# Work request
Go through the material and copy each line that includes "documentclass".

[[ Given data, beginning ]]

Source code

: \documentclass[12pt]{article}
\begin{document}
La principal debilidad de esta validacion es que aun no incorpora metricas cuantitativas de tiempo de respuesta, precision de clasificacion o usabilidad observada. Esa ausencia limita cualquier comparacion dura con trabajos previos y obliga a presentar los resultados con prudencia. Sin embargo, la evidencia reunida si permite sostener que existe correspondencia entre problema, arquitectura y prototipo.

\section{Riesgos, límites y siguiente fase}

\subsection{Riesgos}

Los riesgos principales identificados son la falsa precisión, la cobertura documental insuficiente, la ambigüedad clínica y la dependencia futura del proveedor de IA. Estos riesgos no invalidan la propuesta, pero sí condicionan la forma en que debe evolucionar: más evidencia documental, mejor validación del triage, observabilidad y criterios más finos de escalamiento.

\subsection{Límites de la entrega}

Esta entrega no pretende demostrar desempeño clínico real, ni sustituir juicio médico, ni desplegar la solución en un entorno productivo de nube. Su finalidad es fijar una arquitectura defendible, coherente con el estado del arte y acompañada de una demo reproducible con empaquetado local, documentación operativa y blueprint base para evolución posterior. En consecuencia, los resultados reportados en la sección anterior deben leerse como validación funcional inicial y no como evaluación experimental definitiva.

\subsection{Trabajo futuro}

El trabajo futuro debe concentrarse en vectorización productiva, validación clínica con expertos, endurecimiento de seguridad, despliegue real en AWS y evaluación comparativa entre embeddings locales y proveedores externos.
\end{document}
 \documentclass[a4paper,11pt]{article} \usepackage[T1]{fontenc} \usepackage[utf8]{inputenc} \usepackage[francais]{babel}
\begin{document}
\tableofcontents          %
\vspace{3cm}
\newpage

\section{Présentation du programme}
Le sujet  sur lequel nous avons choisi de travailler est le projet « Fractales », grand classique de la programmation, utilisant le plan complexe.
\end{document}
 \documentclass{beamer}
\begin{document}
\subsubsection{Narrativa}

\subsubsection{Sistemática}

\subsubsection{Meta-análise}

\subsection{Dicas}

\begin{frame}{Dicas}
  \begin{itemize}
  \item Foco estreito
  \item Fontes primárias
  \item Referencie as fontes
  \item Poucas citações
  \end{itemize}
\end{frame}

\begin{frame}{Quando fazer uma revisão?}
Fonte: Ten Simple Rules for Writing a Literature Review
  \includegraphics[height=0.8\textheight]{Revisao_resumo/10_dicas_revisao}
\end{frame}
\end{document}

[[ Given data, end ]]

# Result of this task
: \documentclass[12pt]{article}
 \documentclass[a4paper,11pt]{article} \usepackage[T1]{fontenc} \usepackage[utf8]{inputenc} \usepackage[francais]{babel}
 \documentclass{beamer}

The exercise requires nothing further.